_DATA EXTRACTS_:
——

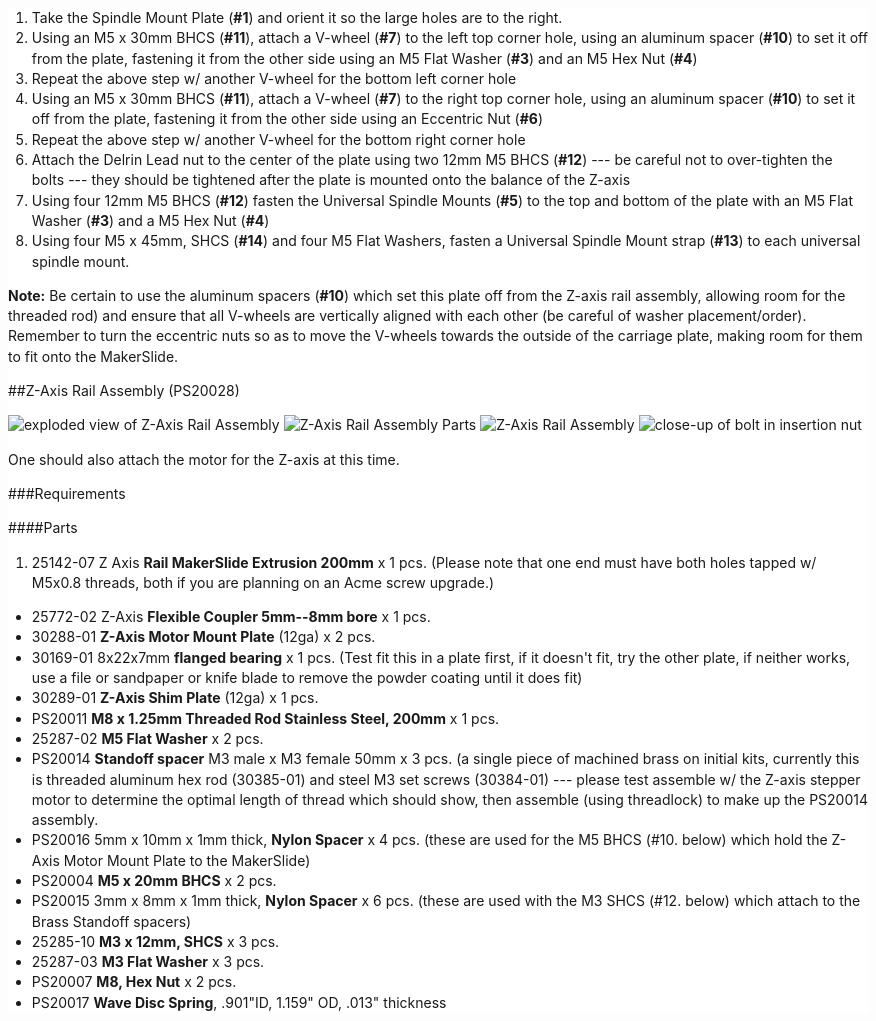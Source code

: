 1. Take the Spindle Mount Plate (**\#1**) and orient it so the large holes are to the right.
2. Using an M5 x 30mm BHCS (**\#11**), attach a V-wheel (**\#7**) to the left top corner hole, using an aluminum spacer (**\#10**) to set it off from the plate, fastening it from the other side using an M5 Flat Washer (**\#3**) and an M5 Hex Nut (**\#4**)
3. Repeat the above step w/ another V-wheel for the bottom left corner hole
4. Using an M5 x 30mm BHCS (**\#11**), attach a V-wheel (**\#7**) to the right top corner hole, using an aluminum spacer (**\#10**) to set it off from the plate, fastening it from the other side using an Eccentric Nut (**\#6**)
5. Repeat the above step w/ another V-wheel for the bottom right corner hole
6. Attach the Delrin Lead nut to the center of the plate using two 12mm M5 BHCS (**\#12**) --- be careful not to over-tighten the bolts --- they should be tightened after the plate is mounted onto the balance of the Z-axis
7. Using four 12mm M5 BHCS (**\#12**) fasten the Universal Spindle Mounts (**\#5**) to the top and bottom of the plate with an M5 Flat Washer (**\#3**) and a M5 Hex Nut (**\#4**) 
8. Using four M5 x 45mm, SHCS (**\#14**) and four M5 Flat Washers, fasten a Universal Spindle Mount strap (**\#13**) to each universal spindle mount.

**Note:** Be certain to use the aluminum spacers (**\#10**) which set this plate off from the Z-axis rail assembly, allowing room for the threaded rod) and ensure that all V-wheels are vertically aligned with each other (be careful of washer placement/order). Remember to turn the eccentric nuts so as to move the V-wheels towards the outside of the carriage plate, making room for them to fit onto the MakerSlide.


##Z-Axis Rail Assembly (PS20028)

![exploded view of Z-Axis Rail Assembly](tPictures/PS20028_2.png)
![Z-Axis Rail Assembly Parts](tPictures/so_z_axis_rail_parts_2.jpg)
![Z-Axis Rail Assembly](tPictures/so_z_axis_rail_2.jpg)
![close-up of bolt in insertion nut](tPictures/so_m5_x_12mm_bhcs_washer_insertion_nut_2.jpg)

One should also attach the motor for the Z-axis at this time.

###Requirements

####Parts

1. 25142-07 Z Axis **Rail MakerSlide Extrusion 200mm** x 1 pcs. (Please note that one end must have both holes tapped w/ M5x0.8 threads, both if you are planning on an Acme screw upgrade.)
- 25772-02 Z-Axis **Flexible Coupler 5mm--8mm bore** x 1 pcs.
- 30288-01 **Z-Axis Motor Mount Plate** (12ga) x 2 pcs.
- 30169-01 8x22x7mm **flanged bearing** x 1 pcs. (Test fit this in a plate first, if it doesn't fit, try the other plate, if neither works, use a file or sandpaper or knife blade to remove the powder coating until it does fit)
- 30289-01 **Z-Axis Shim Plate** (12ga) x 1 pcs.
- PS20011 **M8 x 1.25mm Threaded Rod Stainless Steel, 200mm** x 1 pcs.
- 25287-02 **M5 Flat Washer** x 2 pcs.
- PS20014 **Standoff spacer** M3 male x M3 female 50mm x 3 pcs. (a single piece of machined brass on initial kits, currently this is threaded aluminum hex rod (30385-01) and steel M3 set screws (30384-01) --- please test assemble w/ the Z-axis stepper motor to determine the optimal length of thread which should show, then assemble (using threadlock) to make up the PS20014 assembly.
- PS20016 5mm x 10mm x 1mm thick, **Nylon Spacer** x 4 pcs. (these are used for the M5 BHCS (#10. below) which hold the Z-Axis Motor Mount Plate to the MakerSlide)
- PS20004 **M5 x 20mm BHCS** x 2 pcs.
- PS20015 3mm x 8mm x 1mm thick, **Nylon Spacer** x 6 pcs. (these are used with the M3 SHCS (#12. below) which attach to the Brass Standoff spacers)
- 25285-10 **M3 x 12mm, SHCS** x 3 pcs.
- 25287-03 **M3 Flat Washer** x 3 pcs. 
- PS20007 **M8, Hex Nut** x 2 pcs.
- PS20017 **Wave Disc Spring**, .901"ID, 1.159" OD, .013" thickness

——

_TRY IT_: Using the records above, restate word for word the lines from the one with "- 25287-02 **M5 Flat Washer** x 2 pcs." through the one with "- PS20014 **Standoff", both included.

_EXPECTED OUTPUT_:
- 25287-02 **M5 Flat Washer** x 2 pcs.
- PS20014 **Standoff spacer** M3 male x M3 female 50mm x 3 pcs. (a single piece of machined brass on initial kits, currently this is threaded aluminum hex rod (30385-01) and steel M3 set screws (30384-01) --- please test assemble w/ the Z-axis stepper motor to determine the optimal length of thread which should show, then assemble (using threadlock) to make up the PS20014 assembly.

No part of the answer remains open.